What are the White Sox doing?

facebooktwitterreddit

If you have still been watching, the White Sox have been playing some good baseball of recently. They have won 10 of their last 13 games and legitimately rank as on of the hottest teams in the league. As Mark Primiano wrote up a while back, the difference between individual draft slots in baseball is actually pretty important, but as someone who has made this choice to watch and write about this team’s games on a daily basis, I’m not one to complain about watching my favorite team win.

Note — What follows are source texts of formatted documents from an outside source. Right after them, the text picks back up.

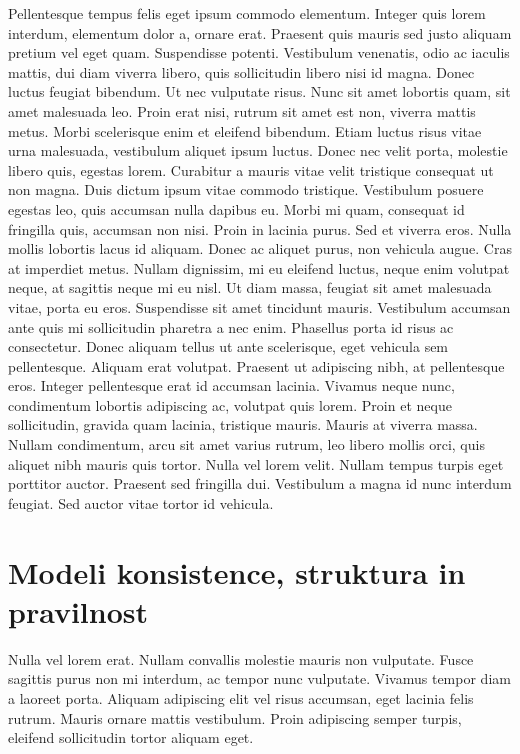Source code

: \documentclass[a4paper, 12pt, twoside]{book}
\begin{document}
Pellentesque tempus felis eget ipsum commodo elementum. Integer quis lorem interdum, elementum dolor a, ornare erat. Praesent quis mauris sed justo aliquam pretium vel eget quam. Suspendisse potenti. Vestibulum venenatis, odio ac iaculis mattis, dui diam viverra libero, quis sollicitudin libero nisi id magna. Donec luctus feugiat bibendum. Ut nec vulputate risus. Nunc sit amet lobortis quam, sit amet malesuada leo. Proin erat nisi, rutrum sit amet est non, viverra mattis metus. Morbi scelerisque enim et eleifend bibendum. Etiam luctus risus vitae urna malesuada, vestibulum aliquet ipsum luctus. Donec nec velit porta, molestie libero quis, egestas lorem. Curabitur a mauris vitae velit tristique consequat ut non magna. Duis dictum ipsum vitae commodo tristique. Vestibulum posuere egestas leo, quis accumsan nulla dapibus eu. Morbi mi quam, consequat id fringilla quis, accumsan non nisi. Proin in lacinia purus. Sed et viverra eros. Nulla mollis lobortis lacus id aliquam. Donec ac aliquet purus, non vehicula augue. Cras at imperdiet metus. Nullam dignissim, mi eu eleifend luctus, neque enim volutpat neque, at sagittis neque mi eu nisl. Ut diam massa, feugiat sit amet malesuada vitae, porta eu eros. Suspendisse sit amet tincidunt mauris. Vestibulum accumsan ante quis mi sollicitudin pharetra a nec enim. Phasellus porta id risus ac consectetur. Donec aliquam tellus ut ante scelerisque, eget vehicula sem pellentesque. Aliquam erat volutpat. Praesent ut adipiscing nibh, at pellentesque eros. Integer pellentesque erat id accumsan lacinia. Vivamus neque nunc, condimentum lobortis adipiscing ac, volutpat quis lorem. Proin et neque sollicitudin, gravida quam lacinia, tristique mauris. Mauris at viverra massa. Nullam condimentum, arcu sit amet varius rutrum, leo libero mollis orci, quis aliquet nibh mauris quis tortor. Nulla vel lorem velit. Nullam tempus turpis eget porttitor auctor. Praesent sed fringilla dui. Vestibulum a magna id nunc interdum feugiat. Sed auctor vitae tortor id vehicula.

\chapter{Modeli konsistence, struktura in pravilnost}

Nulla vel lorem erat. Nullam convallis molestie mauris non vulputate. Fusce sagittis purus non mi interdum, ac tempor nunc vulputate. Vivamus tempor diam a laoreet porta. Aliquam adipiscing elit vel risus accumsan, eget lacinia felis rutrum. Mauris ornare mattis vestibulum. Proin adipiscing semper turpis, eleifend sollicitudin tortor aliquam eget.
\end{document}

Better yet, the Sox have been succeeding while their offense has averaged a decent 4.53 runs per game and scratched out a passable–though power deficient–.282/.328/.404 batting line. The starting staff was always a joy to watch, even when they were being consistently betrayed. John Danks is probably the least intriguing guy to watch among the starting five, and he’s allowed two runs over the last 14 innings. Avisail Garcia‘s hitting a promising, though again, power-starved .310/.355/.397. Things are good.

But perhaps…they’re trying a little too hard?

There are limitations to how much a manager can be expected to just embrace the downward spiral and suffer with the struggling younglings. Robin Ventura has to watch all of Dayan Viciedo‘s plate appearances up close, after all. But some elements of the management over this winning stretch are the sort of things you accept only when there is something worth sacrificing for.

Over the last 13 games:

Nate Jones, 8 G, 9.1 IP

Matt Lindstrom, 7 G, 7.1 IP

Donnie Veal, 6 G, 3.1 IP

Addison Reed, 8 G, 9 IP

Also…

David Purcey, 2 G, 1 IP

Dylan Axelrod, 1 G, 1.1 IP

Jake Petricka (on the roster for the last eight games), 1 G, 0.2 IP

Although it makes you wonder why they are even here, it’s understandable why a manager might bury Purcey, who is a below-average LOOGY and Axelrod, who has been listless as a reliever. The only one that immediately triggers the gag reflex is Petricka, a 25 year-old with as much potential as any of the Sox bullpen prospects. He replaced Ramon Troncoso, an ineffective 30 year-old right hander who was used liberally, yet was only played when 12 innings of play forced Ventura’s hand.

Ventura has established his pattern of saving his best guns for when he has a lead and flushing out the detritus of the pen whenever he faces a deficit, but he’s running a last-place team that has the AL leader in appearances (Lindstrom), the AL leader in innings among closers AL (Reed) and Nate Jones, who has thrown more innings (68.1) than either of these two, and the third-most of any pitcher in the AL who has not made a start.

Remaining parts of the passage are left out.